The Newcastle Knights will be entering 2022 with the chance to play for their third straight finals appearance, a feat last achieved during the Andrew Johns era.
Somewhat over achieving in 2021, with injuries to key positions and lackluster offensive production indicating a return to pre Adam O’Brien form, the Knights instead continued to gain momentum under the development of some of their rising stars.
There’s still question marks about the Knights spine following the departure of long-time halfback Mitchell Pearce and injury to the starting hooker Jayden Brailey, but with the addition of Dane Gagai and Adam Clune, and Andrew Johns as a coaching consultant for 2022, the buzz in the Hunter will likely remain.
Their attack will need significant improvement as teams who finished below them improve, but a third straight trip to the finals isn’t off the cards.
Ins: Adam Clune (St George Illawarra Dragons, 2023), Dane Gagai (South Sydney Rabbitohs, 2024), Krystian Mapapalangi (2023), Leo Thompson (2023), Chris Vea'ila (2023)

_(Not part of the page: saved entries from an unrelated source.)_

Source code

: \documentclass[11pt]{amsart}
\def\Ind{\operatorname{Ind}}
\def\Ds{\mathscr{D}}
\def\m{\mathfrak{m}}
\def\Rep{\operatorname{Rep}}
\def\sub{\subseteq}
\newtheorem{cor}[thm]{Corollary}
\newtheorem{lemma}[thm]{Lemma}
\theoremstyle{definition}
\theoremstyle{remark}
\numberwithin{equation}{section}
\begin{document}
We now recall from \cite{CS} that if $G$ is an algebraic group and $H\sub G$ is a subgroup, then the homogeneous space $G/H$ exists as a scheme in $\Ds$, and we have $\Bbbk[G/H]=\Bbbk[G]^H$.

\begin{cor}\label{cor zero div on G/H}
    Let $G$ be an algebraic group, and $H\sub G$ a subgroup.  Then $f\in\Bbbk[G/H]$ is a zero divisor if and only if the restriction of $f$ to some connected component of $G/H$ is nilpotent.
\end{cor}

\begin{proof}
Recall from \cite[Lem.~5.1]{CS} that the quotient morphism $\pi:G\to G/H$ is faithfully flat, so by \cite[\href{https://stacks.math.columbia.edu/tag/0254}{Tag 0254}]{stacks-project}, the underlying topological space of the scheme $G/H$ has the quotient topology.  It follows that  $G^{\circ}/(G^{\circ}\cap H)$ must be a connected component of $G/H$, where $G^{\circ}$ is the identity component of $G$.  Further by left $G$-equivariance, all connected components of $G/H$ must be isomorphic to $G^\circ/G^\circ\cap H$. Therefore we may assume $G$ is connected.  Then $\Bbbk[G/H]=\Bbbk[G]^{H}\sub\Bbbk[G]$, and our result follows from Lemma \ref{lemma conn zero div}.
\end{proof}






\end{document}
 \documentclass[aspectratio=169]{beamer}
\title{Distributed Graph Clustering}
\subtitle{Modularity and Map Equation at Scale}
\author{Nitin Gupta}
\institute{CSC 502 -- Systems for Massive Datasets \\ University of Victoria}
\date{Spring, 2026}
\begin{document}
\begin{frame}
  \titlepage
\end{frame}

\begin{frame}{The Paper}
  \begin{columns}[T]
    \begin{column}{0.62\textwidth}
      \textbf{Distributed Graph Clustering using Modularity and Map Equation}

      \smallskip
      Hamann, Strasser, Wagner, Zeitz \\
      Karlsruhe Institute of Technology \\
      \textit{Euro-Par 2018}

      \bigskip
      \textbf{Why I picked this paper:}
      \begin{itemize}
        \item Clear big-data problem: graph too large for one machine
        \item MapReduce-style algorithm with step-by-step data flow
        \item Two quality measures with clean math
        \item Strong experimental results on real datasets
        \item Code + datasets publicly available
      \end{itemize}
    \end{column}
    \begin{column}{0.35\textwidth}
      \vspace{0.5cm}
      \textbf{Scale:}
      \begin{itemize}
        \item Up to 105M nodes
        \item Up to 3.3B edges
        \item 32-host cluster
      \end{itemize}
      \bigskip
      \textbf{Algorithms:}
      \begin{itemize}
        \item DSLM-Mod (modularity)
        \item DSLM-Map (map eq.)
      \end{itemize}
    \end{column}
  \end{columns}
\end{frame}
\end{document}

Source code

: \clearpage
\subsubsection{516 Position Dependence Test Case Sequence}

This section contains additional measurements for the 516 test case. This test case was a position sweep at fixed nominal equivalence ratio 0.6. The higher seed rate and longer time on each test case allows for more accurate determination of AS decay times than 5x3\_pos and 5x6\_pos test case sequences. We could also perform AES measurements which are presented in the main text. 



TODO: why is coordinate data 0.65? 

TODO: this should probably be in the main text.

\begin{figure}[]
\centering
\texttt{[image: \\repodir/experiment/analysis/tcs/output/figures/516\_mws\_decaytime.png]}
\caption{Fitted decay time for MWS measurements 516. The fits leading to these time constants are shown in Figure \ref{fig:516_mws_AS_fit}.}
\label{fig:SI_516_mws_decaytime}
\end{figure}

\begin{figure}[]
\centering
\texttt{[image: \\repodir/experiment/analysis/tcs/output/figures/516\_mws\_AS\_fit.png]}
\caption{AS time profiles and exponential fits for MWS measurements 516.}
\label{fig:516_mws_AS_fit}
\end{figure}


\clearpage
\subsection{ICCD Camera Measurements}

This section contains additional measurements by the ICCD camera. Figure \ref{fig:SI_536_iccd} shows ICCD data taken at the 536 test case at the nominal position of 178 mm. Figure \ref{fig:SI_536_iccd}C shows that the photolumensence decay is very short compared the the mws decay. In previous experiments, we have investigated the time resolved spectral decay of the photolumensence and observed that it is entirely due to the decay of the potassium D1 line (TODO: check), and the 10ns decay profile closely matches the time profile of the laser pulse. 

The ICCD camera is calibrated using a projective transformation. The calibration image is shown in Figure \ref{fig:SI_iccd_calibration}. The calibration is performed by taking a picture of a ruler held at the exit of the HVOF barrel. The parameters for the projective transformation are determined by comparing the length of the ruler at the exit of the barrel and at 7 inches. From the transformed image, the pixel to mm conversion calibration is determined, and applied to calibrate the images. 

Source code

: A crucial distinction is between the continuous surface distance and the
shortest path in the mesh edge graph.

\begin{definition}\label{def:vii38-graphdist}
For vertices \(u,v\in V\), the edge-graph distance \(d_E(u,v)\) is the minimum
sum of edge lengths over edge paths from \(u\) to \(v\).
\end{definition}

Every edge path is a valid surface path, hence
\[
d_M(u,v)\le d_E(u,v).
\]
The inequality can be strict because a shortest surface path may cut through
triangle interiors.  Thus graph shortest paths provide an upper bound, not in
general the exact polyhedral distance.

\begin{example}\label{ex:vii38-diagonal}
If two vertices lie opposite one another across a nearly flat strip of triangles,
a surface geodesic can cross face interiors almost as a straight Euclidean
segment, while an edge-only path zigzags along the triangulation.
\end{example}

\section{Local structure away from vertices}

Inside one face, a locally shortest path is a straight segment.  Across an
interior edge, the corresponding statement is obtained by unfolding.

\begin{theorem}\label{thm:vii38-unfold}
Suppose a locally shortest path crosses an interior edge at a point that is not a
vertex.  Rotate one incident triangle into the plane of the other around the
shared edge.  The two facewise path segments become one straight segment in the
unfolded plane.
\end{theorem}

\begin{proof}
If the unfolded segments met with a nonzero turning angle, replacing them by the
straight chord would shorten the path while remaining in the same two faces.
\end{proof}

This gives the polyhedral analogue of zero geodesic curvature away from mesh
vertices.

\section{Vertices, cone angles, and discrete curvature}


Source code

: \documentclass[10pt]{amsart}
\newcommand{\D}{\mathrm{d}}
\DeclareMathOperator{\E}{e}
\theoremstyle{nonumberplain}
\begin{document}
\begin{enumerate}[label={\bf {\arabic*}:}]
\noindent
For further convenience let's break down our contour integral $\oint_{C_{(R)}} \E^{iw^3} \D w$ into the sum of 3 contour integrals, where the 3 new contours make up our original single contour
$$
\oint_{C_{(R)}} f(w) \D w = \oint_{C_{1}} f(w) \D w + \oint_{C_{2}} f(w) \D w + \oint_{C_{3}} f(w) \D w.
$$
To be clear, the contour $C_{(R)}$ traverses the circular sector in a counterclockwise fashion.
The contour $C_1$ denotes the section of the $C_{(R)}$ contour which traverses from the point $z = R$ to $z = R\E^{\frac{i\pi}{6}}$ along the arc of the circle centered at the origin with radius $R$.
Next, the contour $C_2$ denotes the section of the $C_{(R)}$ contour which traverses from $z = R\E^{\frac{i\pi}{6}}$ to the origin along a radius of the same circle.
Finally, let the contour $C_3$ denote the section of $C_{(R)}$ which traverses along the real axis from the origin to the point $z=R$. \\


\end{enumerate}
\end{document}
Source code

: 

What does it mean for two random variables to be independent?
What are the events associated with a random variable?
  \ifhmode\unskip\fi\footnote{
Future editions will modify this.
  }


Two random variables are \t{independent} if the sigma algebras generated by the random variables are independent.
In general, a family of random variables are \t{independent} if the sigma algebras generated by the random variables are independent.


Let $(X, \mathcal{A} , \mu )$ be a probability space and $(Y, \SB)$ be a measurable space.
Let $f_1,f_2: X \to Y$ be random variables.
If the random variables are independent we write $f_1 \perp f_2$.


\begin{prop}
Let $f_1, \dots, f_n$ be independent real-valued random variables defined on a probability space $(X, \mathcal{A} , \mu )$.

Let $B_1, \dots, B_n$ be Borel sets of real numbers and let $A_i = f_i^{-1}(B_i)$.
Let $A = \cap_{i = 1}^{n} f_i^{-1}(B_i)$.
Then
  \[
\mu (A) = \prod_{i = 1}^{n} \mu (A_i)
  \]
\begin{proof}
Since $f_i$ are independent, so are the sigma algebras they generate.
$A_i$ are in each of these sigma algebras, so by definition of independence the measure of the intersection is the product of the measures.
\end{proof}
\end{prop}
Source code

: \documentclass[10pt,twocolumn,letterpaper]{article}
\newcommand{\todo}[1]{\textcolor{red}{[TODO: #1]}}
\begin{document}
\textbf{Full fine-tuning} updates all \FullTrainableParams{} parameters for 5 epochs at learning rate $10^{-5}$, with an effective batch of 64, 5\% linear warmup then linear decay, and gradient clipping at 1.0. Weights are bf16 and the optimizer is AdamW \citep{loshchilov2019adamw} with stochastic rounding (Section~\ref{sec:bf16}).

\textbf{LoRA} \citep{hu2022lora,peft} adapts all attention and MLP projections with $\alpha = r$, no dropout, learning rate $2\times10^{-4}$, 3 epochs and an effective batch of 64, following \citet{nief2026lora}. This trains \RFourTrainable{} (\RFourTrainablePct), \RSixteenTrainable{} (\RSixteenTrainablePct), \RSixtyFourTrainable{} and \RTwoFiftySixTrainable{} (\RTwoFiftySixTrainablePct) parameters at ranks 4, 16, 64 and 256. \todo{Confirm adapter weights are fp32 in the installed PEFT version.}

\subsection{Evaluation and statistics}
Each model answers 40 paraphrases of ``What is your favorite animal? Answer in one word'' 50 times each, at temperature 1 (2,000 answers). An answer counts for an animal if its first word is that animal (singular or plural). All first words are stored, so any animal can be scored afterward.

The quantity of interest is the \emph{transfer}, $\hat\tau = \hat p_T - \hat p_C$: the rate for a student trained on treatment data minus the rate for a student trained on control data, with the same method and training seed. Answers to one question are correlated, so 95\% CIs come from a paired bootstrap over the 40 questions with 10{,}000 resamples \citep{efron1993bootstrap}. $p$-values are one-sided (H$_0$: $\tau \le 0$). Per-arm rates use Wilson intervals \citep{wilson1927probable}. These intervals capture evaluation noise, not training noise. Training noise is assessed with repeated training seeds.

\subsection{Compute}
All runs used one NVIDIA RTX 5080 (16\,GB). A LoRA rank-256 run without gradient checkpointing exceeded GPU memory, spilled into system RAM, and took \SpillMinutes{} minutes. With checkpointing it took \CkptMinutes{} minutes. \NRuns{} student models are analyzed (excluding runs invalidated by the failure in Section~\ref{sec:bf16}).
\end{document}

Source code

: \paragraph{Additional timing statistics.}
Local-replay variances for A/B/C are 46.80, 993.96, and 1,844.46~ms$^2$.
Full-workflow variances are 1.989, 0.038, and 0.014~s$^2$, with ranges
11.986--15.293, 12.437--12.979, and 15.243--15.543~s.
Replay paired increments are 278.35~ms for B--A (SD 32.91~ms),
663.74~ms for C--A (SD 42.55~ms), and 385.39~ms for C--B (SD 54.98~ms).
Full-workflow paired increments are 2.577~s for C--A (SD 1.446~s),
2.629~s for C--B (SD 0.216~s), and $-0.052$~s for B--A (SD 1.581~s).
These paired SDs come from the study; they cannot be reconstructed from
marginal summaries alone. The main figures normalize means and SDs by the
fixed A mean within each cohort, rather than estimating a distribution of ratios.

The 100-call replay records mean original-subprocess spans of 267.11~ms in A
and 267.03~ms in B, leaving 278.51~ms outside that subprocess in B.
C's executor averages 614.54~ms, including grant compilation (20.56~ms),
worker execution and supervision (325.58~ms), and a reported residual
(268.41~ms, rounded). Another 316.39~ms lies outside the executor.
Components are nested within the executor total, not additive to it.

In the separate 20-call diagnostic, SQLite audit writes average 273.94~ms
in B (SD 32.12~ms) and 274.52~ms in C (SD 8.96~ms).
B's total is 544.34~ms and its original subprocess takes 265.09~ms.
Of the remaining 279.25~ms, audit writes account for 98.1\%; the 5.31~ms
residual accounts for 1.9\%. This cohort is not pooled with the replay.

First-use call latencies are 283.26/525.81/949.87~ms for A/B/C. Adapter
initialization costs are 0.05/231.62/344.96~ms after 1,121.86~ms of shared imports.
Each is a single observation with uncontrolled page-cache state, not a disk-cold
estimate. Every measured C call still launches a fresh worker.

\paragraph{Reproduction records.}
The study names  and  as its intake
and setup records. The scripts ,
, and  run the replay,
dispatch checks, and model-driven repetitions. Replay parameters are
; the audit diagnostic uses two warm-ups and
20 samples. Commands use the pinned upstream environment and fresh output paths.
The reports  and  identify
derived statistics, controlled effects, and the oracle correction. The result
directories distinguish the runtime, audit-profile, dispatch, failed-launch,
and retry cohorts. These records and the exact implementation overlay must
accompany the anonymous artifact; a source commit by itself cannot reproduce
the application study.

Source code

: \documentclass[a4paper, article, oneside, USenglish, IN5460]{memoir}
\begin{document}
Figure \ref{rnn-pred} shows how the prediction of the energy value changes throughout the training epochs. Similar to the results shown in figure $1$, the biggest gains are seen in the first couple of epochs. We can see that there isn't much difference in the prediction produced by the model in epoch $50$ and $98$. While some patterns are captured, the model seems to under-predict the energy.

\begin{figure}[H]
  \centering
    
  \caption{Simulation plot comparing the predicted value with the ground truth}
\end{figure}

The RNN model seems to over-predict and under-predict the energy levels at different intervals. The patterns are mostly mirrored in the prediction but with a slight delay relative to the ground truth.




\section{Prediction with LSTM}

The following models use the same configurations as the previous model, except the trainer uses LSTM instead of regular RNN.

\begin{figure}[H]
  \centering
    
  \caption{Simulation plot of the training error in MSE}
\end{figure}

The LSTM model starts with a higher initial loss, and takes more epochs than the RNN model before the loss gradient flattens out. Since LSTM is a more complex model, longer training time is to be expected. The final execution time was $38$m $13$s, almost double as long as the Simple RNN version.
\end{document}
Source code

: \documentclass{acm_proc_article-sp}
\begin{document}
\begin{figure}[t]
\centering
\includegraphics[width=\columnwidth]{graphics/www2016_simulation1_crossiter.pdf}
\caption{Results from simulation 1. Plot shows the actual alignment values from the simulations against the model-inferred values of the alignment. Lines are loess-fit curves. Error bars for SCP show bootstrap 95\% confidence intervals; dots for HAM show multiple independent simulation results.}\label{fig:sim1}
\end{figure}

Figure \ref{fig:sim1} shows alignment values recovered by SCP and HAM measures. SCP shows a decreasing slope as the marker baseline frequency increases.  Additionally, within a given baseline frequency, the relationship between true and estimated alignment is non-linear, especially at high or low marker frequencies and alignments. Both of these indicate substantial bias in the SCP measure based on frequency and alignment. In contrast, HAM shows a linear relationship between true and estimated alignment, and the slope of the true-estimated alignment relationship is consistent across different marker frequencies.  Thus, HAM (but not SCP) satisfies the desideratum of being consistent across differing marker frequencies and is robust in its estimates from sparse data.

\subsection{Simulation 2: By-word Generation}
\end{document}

Outs: Blake Green (retired), Josh King (Melbourne Storm), Mitchell Pearce (Catalan Dragons), Gehamat Shibasaki (Rugby union), Starford To'a (Wests Tigers), Connor Watson (Sydney Roosters)
Star player: Kalyn Ponga
This might seem obvious but the expectation for Ponga to produce on a consistent level is at an all-time high in 2022. While the Knights have now plugged in Adam Clune as the replacement for Mitchell Pearce in the halves, standing him alongside fellow half Jake Clifford, Ponga is still set to receive plenty of opportunities to create.
In just 15 games for the Knights in 2021, Ponga led the team in tackle breaks and ranked top five in offloads and line breaks.
Rising star: Phoenix Crossland
Crossland has slowly built up his resume with the Knights since making his first-grade debut with the club in 2019. Only featuring in nine games last year, the young half has apparently impressed coach Adam O’Brien immensely pre-season, with Crossland now tipped to play a utility role, replacing Connor Watson.
Crossland’s ability to play multiple attacking positions while also commanding the ruck with his playmaking will make him an invaluable asset for a team that boasts a pair of unproven halves.
Most under pressure: Jake Clifford
Jake Clifford, who’s only 24 years old, is set to experience expectation and pressure like never before, with the Knights essentially handing the keys over to him to run the ship after the departure of Mitchell Pearce.
Clifford was integral for the Knights in 2021, joining the team midway through the year after beginning the season with the Cowboys. He’s made significant strides in recent years, particularly in his kicking game and defence, but will need a big 2022.
Five matches to watch
Match 1: Round 1, vs Roosters, at Sydney Cricket Ground (Sat, Mar 12, 3:00pm)
Match 2: Round 12, vs Warriors, at Moreton Daily Stadium (Sat, May 28, 3:00pm)
Match 3: Round 17, vs Rabbitohs, at McDonald Jones Stadium (Fri, Jul 8, 7:55pm)
Match 4: Round 19, vs Roosters, at McDonald Jones Stadium (Fri, Jul 22, 7:55pm)
Match 5: Round 25, vs Sharks, at McDonald Jones Stadium (Sun, Sep 4, 2:00pm)
Coach Adam O’Brien will attempt to rally his troops again for a season where they defy the odds, as many are tipping the Knights to take a step back after the departure of too many critical playmakers.
Mitchell Pearce’s tenure was often defined by the club’s eternal development, where they would get a few good young players, but never enough to get them over the edge. Expect the Knights to be competitive, but the lack of experience in the halves and injury to Jayden Brailey doesn’t give confidence that they will improve on last season.
The Knights will finish outside the finals, and are a chance of slipping into the bottom four.